> The problem:
Print every line below that comes at or after the line containing "- 导出csv文件：张伊晗", exactly as written.

(Document images with source code)
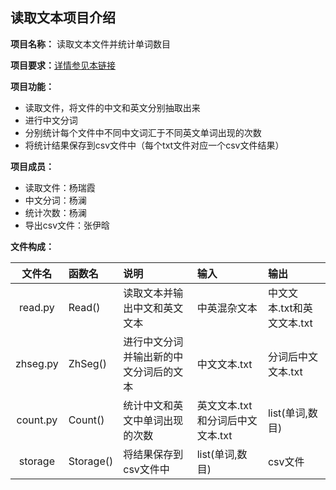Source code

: ## 读取文本项目介绍 ##
**项目名称：** 读取文本文件并统计单词数目

**项目要求：**[详情参见本链接](https://github.com/superxiaoqiang/blcu_py_nlp/blob/master/week4_Python_Basics_3.md)

**项目功能：**
- 读取文件，将文件的中文和英文分别抽取出来
- 进行中文分词
- 分别统计每个文件中不同中文词汇于不同英文单词出现的次数
- 将统计结果保存到csv文件中（每个txt文件对应一个csv文件结果）

**项目成员：**
- 读取文件：杨瑞霞
- 中文分词：杨澜
- 统计次数：杨澜
- 导出csv文件：张伊晗

**文件构成：**

| 文件名 | 函数名 | 说明 | 输入 | 输出 |
| :---: | :--- | :--- | :--- | :--- |
| read.py | Read() | 读取文本并输出中文和英文文本 | 中英混杂文本 | 中文文本.txt和英文文本.txt|
| zhseg.py | ZhSeg() | 进行中文分词并输出新的中文分词后的文本 | 中文文本.txt | 分词后中文文本.txt |
| count.py | Count() | 统计中文和英文中单词出现的次数 | 英文文本.txt和分词后中文文本.txt | list(单词,数目)|
| storage | Storage() | 将结果保存到csv文件中 | list(单词,数目) | csv文件 |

> Exercise result:
- 导出csv文件：张伊晗

**文件构成：**

| 文件名 | 函数名 | 说明 | 输入 | 输出 |
| :---: | :--- | :--- | :--- | :--- |
| read.py | Read() | 读取文本并输出中文和英文文本 | 中英混杂文本 | 中文文本.txt和英文文本.txt|
| zhseg.py | ZhSeg() | 进行中文分词并输出新的中文分词后的文本 | 中文文本.txt | 分词后中文文本.txt |
| count.py | Count() | 统计中文和英文中单词出现的次数 | 英文文本.txt和分词后中文文本.txt | list(单词,数目)|
| storage | Storage() | 将结果保存到csv文件中 | list(单词,数目) | csv文件 |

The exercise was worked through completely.